WHAT TO PRODUCE ▸ Determine the number of lines in the data that contain "cloud", and write only that number.

Stored data entries ▸
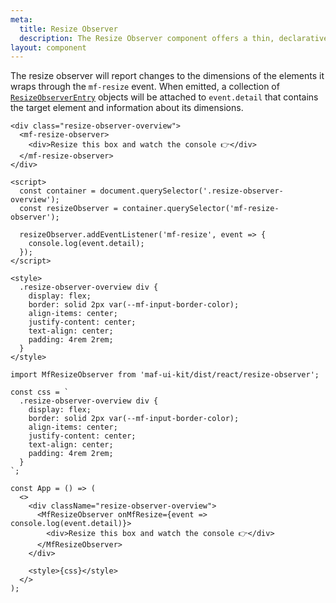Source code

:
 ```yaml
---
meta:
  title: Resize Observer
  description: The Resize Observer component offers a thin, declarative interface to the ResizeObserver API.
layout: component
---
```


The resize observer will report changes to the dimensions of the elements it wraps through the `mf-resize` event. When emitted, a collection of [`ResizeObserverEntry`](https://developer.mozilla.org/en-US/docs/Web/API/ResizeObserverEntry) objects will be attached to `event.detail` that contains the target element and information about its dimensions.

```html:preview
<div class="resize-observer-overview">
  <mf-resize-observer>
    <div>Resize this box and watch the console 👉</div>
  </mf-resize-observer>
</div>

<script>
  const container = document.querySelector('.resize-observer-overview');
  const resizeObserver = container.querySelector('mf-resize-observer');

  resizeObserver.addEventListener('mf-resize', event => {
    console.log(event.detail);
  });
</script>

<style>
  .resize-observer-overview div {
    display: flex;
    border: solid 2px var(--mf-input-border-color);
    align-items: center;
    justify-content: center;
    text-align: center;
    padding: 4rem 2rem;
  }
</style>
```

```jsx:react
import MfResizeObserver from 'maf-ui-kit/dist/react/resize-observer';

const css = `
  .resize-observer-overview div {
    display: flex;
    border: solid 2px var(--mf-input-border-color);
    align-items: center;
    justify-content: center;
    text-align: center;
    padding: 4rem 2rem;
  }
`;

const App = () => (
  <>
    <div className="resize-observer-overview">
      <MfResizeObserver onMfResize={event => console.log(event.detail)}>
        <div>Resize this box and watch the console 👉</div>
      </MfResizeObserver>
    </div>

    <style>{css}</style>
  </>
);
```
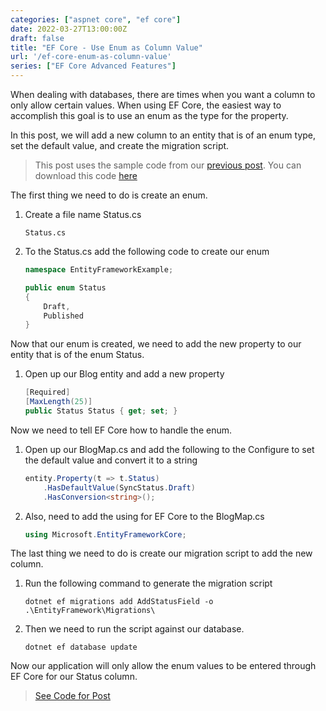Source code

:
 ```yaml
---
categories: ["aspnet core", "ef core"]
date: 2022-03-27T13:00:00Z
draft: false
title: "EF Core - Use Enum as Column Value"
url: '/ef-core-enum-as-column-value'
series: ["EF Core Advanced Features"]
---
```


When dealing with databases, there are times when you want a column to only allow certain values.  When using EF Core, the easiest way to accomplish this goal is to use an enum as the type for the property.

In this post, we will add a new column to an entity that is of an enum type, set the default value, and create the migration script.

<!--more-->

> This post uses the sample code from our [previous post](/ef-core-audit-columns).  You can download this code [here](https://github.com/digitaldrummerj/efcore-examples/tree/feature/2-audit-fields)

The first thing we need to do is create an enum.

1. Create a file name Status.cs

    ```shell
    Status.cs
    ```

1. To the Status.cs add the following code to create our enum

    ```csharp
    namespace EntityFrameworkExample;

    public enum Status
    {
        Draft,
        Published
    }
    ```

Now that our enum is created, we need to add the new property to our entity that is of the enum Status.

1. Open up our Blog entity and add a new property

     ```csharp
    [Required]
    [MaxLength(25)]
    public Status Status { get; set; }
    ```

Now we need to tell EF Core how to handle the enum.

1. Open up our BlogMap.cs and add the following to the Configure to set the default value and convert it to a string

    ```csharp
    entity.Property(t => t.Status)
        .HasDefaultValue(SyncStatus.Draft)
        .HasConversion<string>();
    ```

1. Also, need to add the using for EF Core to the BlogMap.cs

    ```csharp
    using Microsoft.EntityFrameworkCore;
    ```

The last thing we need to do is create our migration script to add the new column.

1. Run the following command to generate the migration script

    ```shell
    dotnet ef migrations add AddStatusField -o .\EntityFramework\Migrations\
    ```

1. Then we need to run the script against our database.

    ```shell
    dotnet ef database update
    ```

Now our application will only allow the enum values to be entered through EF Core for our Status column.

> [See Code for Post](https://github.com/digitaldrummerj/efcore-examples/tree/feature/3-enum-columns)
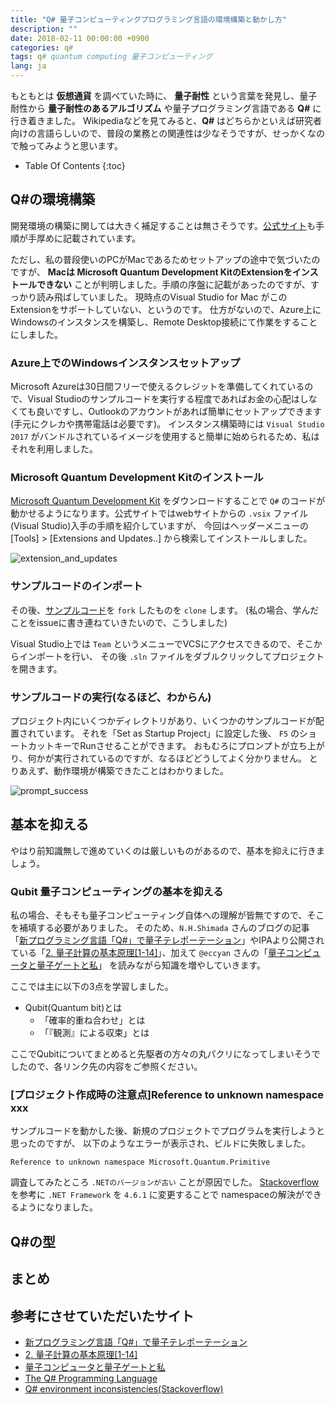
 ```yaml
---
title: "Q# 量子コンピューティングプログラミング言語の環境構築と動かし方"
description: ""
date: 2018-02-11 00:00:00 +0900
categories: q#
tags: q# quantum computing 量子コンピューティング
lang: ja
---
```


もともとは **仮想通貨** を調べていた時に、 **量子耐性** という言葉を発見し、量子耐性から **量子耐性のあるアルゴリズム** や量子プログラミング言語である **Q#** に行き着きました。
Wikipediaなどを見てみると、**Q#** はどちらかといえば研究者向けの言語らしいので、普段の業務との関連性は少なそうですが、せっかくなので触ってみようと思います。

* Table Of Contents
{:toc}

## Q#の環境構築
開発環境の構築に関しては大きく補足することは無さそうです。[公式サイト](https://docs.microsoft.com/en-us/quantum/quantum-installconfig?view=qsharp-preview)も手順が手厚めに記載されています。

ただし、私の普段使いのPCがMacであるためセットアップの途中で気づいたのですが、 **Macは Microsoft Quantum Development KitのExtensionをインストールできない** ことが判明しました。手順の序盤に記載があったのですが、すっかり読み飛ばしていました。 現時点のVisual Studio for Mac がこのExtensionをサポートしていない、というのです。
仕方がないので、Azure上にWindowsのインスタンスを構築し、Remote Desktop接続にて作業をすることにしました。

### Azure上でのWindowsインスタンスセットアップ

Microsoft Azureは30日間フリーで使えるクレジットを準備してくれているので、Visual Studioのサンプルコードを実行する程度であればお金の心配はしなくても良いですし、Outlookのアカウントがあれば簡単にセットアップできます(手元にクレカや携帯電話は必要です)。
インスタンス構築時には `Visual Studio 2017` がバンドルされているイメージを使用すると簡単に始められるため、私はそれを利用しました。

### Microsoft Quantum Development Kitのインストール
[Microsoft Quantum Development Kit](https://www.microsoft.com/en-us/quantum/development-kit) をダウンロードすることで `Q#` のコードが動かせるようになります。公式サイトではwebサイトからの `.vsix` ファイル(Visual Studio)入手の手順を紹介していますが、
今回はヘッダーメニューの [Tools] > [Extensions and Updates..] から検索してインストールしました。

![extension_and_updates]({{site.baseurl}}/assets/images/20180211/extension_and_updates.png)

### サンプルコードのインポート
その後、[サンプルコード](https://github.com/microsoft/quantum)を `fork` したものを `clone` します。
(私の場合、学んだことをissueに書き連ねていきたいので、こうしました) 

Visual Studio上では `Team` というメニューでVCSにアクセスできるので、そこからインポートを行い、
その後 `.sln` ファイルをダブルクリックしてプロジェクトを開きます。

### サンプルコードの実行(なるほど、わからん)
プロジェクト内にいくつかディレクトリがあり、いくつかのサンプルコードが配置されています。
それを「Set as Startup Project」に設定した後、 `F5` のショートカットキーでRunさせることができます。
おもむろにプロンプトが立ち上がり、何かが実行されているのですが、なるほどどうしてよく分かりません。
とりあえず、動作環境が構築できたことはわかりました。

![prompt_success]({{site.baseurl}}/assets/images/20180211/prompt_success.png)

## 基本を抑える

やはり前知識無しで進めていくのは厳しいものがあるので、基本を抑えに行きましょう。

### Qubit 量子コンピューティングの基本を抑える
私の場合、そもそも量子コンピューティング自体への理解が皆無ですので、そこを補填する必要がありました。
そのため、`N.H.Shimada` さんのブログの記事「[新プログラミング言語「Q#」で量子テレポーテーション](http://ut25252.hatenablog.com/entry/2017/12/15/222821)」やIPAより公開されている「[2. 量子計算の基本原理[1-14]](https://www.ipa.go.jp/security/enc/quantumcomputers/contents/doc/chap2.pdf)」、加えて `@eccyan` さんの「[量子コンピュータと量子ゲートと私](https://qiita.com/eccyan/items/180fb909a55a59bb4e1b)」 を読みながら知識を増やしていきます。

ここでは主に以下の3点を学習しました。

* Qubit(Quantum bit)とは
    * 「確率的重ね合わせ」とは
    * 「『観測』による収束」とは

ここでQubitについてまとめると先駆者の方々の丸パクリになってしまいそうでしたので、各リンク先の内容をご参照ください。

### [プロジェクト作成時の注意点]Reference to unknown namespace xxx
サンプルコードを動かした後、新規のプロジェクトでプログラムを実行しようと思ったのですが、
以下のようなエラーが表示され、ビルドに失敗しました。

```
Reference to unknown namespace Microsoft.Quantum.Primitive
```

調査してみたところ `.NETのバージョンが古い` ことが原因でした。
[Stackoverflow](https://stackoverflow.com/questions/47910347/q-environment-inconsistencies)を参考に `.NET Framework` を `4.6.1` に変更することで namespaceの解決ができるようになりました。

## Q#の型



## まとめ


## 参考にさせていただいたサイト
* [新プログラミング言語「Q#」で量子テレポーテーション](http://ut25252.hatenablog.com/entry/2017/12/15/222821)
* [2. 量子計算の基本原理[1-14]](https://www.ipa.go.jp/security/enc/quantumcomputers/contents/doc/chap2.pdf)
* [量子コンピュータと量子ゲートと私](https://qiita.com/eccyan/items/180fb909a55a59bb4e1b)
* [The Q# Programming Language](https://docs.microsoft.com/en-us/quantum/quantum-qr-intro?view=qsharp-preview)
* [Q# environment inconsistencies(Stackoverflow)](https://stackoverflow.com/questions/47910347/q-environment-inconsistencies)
* * *
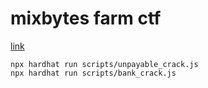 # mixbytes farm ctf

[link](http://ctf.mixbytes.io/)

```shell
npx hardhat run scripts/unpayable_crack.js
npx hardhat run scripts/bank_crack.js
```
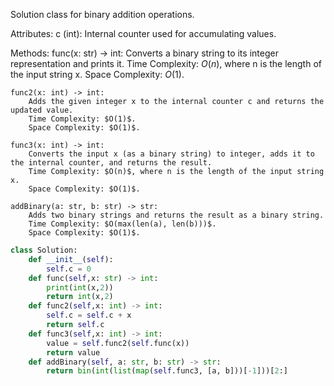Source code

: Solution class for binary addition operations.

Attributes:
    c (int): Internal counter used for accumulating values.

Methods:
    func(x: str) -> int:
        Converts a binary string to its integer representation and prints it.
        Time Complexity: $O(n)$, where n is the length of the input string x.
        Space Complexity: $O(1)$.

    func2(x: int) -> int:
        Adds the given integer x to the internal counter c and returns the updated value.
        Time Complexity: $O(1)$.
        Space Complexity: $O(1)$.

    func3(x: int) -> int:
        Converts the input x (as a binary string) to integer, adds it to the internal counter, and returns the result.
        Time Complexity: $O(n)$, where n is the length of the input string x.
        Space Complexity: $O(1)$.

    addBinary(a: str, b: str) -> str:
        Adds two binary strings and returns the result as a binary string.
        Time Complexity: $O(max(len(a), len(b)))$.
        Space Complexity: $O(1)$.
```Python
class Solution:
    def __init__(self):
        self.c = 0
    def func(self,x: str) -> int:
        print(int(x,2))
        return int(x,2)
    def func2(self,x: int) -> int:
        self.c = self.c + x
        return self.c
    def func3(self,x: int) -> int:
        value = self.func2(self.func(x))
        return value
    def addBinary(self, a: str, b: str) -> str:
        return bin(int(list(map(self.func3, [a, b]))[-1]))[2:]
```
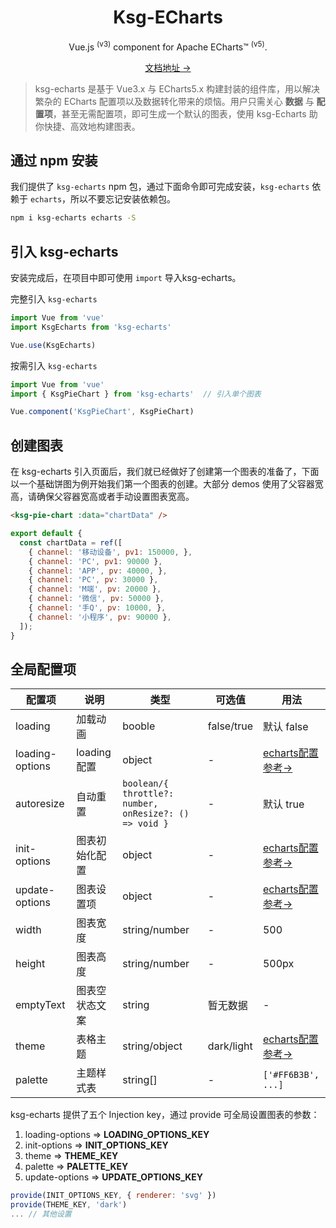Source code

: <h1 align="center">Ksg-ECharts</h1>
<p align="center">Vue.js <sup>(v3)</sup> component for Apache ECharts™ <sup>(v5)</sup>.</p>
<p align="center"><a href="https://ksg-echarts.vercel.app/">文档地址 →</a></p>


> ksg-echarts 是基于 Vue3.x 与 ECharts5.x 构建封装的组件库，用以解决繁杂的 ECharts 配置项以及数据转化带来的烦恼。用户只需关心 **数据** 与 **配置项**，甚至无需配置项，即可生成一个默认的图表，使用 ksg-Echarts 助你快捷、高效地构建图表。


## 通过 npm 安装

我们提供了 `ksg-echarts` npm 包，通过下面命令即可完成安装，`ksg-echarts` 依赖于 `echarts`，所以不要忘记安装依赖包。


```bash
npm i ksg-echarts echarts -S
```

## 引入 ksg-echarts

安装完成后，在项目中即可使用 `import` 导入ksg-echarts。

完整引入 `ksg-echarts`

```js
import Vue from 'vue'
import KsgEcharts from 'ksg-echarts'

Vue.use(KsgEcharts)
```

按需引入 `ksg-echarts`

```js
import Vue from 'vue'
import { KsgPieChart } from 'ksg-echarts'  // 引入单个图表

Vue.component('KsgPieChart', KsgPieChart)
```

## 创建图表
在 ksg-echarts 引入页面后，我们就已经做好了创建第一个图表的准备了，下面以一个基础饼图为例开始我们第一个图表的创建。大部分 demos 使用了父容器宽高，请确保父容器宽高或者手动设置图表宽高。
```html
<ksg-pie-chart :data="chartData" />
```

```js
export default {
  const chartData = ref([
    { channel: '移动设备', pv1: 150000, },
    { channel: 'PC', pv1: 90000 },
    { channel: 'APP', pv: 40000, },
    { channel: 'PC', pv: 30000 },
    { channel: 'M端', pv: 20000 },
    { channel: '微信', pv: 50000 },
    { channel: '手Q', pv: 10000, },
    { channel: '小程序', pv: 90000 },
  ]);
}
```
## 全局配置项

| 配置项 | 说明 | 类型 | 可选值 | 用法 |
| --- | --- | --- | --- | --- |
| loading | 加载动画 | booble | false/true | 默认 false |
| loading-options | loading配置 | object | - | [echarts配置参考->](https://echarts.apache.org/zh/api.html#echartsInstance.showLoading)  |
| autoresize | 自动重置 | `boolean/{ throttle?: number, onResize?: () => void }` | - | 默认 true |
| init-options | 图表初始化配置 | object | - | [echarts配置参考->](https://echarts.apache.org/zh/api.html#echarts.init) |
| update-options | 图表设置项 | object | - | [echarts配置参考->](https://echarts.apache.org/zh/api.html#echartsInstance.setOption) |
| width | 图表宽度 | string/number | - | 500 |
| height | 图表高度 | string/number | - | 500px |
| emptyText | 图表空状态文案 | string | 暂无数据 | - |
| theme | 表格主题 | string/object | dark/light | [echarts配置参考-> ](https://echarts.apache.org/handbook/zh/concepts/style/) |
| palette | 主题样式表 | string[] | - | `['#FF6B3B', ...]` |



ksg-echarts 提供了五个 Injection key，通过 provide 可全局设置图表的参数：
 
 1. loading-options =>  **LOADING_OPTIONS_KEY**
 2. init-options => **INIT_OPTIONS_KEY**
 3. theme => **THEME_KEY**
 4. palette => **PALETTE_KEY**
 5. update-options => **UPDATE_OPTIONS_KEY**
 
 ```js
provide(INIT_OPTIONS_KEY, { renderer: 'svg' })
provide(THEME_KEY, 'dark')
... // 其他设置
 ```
==
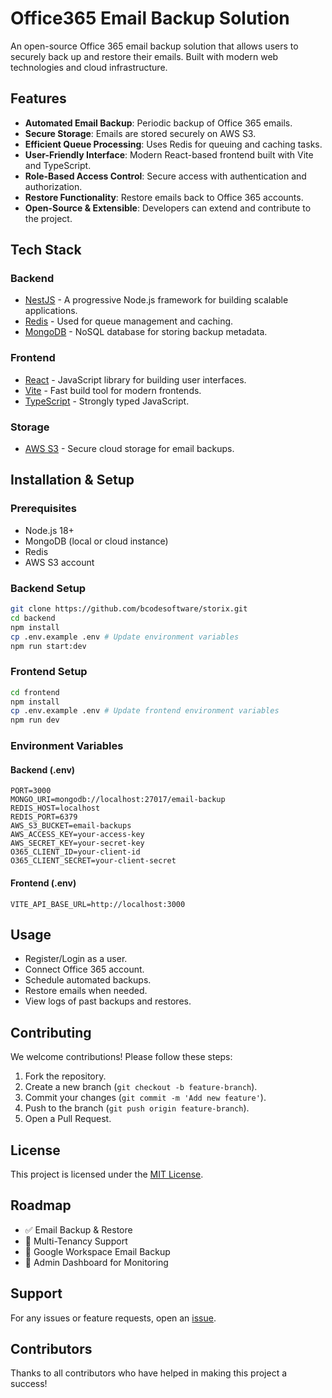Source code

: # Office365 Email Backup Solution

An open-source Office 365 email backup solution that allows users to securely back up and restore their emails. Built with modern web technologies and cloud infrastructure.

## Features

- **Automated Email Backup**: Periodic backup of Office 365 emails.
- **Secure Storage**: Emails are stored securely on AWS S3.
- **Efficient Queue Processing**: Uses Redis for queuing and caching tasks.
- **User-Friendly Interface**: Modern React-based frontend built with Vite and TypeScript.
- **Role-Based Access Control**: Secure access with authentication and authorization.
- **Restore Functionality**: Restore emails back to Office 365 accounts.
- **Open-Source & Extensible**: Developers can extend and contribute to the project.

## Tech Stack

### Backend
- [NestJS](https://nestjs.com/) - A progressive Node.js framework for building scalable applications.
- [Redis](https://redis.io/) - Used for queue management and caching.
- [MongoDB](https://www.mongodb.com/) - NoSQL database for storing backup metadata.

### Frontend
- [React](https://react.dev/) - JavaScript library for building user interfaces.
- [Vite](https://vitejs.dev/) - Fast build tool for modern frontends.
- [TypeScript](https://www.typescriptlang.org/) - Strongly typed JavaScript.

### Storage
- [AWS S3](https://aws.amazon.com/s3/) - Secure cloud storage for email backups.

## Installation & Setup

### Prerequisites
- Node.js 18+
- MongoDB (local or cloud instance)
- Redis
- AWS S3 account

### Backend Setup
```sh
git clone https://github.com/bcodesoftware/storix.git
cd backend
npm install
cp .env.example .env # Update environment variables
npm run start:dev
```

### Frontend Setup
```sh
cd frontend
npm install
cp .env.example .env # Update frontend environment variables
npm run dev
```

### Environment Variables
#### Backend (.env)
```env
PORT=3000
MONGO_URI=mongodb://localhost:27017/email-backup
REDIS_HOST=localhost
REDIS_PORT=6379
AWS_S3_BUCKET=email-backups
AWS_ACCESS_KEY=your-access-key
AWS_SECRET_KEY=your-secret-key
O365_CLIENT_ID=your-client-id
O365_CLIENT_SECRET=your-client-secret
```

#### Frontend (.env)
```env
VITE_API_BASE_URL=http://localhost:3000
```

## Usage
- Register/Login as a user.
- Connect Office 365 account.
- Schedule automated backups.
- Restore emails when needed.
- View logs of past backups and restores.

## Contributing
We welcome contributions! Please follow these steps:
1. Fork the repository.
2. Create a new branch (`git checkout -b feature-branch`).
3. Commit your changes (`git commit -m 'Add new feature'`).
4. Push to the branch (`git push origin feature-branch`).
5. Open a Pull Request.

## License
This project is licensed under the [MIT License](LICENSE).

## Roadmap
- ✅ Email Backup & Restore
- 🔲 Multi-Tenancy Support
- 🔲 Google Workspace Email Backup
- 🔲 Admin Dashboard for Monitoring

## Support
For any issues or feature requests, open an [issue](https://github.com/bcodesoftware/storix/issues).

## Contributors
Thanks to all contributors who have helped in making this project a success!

RESPONSE TO THE TASK ▸ 3